I half agree with Hitchens & Drum. Hitchens is right that it's sort of weird that we always talk about whether war supporters would 'send' their sons (and daughters) to Iraq:
But when it comes to the confrontation in Iraq, the whole notion of grown-ups volunteering is dismissed or lampooned. Instead, it's people's children getting "sent." Recall Michael Moore asking congressmen whether they would "send" one of their offspring, as if they had the power to do so, or the right? ... Nobody has to join the armed forces, and those who do are old enough to vote, get married, and do almost everything legal except buy themselves a drink. Why infantilize young people who are entitled to every presumption of adulthood?
Iraq war hawks could perhaps encourage their children to sign up for the military, but they obviously can't just 'send' them over, in the sense of forcing them to enlist.
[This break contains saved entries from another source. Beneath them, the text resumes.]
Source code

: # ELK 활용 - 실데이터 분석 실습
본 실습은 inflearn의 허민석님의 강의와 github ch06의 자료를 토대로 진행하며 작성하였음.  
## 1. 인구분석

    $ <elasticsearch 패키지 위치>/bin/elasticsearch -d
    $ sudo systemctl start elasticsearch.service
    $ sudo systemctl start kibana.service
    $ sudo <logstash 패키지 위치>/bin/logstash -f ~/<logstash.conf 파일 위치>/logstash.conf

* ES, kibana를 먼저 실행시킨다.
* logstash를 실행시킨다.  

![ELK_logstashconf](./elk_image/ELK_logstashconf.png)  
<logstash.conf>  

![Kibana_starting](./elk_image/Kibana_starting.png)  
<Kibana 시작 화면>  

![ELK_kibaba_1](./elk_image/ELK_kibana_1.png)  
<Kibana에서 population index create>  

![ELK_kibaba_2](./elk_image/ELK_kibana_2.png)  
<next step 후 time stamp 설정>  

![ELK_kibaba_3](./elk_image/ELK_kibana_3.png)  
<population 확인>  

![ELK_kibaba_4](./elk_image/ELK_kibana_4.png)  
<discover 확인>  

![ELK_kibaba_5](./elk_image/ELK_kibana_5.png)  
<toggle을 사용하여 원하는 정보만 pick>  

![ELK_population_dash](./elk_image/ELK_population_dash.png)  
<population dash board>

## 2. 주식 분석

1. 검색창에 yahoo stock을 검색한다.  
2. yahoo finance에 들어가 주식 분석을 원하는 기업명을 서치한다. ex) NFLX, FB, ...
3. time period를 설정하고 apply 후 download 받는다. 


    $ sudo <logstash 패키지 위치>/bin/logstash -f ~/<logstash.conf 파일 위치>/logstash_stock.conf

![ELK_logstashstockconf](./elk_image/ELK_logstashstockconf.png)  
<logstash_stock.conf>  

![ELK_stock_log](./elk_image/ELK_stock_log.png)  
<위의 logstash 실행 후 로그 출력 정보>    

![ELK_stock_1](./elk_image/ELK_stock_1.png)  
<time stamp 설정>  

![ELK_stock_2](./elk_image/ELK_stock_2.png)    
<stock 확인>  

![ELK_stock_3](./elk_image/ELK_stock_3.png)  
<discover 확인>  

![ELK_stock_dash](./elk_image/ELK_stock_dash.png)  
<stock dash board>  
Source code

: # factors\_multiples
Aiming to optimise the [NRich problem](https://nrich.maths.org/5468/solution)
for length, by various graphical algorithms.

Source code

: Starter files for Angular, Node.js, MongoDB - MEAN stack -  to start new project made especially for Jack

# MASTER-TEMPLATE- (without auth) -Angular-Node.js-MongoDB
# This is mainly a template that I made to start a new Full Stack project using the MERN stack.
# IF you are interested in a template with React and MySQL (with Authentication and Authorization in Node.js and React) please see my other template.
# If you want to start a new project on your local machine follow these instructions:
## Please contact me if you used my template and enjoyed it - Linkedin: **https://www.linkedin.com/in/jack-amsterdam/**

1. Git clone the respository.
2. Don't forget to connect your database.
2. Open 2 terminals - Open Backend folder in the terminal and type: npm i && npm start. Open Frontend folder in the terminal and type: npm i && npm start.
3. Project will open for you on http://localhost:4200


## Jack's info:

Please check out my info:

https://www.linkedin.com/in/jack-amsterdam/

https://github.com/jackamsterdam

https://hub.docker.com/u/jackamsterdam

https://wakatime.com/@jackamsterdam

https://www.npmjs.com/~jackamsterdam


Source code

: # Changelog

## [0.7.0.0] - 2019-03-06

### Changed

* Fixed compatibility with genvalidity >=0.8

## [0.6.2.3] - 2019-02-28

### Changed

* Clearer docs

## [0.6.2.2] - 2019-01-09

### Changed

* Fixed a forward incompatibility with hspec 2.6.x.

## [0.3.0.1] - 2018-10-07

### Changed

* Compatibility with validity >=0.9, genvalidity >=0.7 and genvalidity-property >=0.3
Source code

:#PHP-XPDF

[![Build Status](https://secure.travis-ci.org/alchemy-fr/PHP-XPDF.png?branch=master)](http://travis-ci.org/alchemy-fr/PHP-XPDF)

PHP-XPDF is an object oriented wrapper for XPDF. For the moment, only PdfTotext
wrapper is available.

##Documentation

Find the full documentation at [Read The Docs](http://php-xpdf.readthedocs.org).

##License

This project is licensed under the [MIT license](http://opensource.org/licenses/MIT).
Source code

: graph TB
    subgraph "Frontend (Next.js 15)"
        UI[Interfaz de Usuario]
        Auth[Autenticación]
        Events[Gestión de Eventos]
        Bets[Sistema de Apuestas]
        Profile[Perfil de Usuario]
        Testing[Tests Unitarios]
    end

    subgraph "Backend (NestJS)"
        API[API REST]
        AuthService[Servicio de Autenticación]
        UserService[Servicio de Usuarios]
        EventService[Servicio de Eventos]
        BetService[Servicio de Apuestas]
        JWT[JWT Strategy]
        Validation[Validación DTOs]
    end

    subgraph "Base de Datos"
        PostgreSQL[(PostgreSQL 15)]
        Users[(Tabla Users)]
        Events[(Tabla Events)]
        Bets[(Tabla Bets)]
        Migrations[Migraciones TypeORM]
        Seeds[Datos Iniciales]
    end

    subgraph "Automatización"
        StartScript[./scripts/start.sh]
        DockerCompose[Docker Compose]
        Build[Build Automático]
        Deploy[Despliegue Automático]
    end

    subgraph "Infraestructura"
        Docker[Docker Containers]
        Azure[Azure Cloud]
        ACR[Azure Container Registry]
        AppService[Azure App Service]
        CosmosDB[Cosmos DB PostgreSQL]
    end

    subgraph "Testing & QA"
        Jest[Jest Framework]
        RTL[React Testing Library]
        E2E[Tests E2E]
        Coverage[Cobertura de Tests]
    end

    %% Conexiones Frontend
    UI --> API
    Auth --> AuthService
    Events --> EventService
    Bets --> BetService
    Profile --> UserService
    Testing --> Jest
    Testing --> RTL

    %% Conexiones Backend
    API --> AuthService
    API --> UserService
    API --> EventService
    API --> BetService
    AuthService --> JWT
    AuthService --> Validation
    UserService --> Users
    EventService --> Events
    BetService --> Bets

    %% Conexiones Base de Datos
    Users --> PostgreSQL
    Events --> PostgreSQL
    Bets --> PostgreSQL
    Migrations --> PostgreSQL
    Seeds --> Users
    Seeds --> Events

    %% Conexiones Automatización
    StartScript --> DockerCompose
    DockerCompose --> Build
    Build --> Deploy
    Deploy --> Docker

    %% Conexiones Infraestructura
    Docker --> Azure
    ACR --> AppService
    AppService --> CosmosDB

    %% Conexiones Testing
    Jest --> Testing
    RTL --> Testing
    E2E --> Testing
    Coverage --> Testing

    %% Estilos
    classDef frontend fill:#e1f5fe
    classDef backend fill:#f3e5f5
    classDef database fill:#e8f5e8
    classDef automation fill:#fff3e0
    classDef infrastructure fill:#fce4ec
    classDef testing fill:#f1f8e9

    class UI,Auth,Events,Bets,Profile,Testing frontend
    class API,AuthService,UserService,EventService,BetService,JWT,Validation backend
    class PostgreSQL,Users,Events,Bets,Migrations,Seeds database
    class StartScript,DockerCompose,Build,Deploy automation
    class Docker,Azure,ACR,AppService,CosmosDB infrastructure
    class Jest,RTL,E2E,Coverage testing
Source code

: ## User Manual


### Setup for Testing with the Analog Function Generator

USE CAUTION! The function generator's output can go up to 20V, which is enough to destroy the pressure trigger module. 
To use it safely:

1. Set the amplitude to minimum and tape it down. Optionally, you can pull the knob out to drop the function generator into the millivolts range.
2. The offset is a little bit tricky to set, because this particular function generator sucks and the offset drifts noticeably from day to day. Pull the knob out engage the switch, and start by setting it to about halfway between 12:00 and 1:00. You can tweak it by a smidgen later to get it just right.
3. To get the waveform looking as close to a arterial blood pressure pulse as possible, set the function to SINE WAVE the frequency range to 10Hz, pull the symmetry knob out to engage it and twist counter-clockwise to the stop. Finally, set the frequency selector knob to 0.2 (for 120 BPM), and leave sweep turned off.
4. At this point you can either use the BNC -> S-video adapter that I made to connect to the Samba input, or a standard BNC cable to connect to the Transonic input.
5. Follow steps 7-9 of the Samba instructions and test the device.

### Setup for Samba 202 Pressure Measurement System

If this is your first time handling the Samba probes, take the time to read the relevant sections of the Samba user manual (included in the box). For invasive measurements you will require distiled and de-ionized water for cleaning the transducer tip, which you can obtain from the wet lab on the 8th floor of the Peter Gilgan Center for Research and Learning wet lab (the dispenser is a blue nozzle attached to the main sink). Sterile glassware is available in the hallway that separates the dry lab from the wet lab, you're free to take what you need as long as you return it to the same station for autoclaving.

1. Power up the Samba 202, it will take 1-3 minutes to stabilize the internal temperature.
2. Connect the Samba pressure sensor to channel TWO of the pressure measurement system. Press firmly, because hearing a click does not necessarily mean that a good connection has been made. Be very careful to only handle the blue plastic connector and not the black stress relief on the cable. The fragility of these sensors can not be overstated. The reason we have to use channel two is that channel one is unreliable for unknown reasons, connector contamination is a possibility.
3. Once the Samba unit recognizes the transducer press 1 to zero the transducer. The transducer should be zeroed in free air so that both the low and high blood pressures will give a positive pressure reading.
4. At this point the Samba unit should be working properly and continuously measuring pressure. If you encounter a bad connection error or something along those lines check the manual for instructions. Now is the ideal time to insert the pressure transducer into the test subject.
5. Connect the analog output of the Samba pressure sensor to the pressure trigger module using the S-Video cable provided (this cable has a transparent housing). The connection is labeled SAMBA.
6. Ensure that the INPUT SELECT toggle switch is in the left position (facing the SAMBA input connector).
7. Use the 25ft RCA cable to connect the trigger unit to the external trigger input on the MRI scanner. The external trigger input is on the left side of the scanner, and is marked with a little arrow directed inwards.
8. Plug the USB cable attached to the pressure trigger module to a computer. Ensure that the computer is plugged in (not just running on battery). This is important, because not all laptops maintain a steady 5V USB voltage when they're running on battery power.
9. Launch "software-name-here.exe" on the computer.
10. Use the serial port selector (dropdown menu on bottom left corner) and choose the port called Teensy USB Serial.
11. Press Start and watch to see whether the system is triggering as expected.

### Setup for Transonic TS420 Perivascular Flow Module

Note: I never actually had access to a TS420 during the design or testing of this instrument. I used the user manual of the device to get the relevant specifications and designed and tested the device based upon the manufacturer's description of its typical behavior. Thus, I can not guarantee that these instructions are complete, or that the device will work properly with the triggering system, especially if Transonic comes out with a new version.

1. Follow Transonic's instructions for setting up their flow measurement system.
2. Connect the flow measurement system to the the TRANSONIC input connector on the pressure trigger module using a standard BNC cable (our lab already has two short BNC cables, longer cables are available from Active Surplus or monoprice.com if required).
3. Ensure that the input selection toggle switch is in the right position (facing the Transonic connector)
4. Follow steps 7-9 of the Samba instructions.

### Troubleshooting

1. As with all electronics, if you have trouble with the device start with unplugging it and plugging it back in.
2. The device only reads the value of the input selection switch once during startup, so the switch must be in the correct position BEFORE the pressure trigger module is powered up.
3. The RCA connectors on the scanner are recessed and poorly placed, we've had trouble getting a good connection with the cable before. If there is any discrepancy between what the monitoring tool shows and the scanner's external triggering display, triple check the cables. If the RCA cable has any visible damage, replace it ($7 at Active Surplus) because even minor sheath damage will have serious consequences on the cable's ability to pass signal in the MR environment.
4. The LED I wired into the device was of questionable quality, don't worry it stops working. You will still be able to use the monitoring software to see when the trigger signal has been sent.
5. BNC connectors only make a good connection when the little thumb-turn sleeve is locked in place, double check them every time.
I don't, however, think that it's unreasonable to expect fervent war supporters like Jonah Goldberg (who we all like to pick on) to put their money where their mouth is. One difference between this and Drum's example of police and firefighters is that there is a shortage of soldiers. With things like police work and firefighting, we've managed to set things up so that the benefits conferred on those who do these jobs (the pay, the lifestyle, and in the case of firefighters, the you-know-what) are attractive enough that a sufficient number of people volunteer to do the job.
This is usually the case with the military as well - but not right now. The (real or perceived) danger of fighting in Iraq has reached a level where the risk is not outweighed by the benefits in the minds of a sufficient number of people. So you have a shortage of troops.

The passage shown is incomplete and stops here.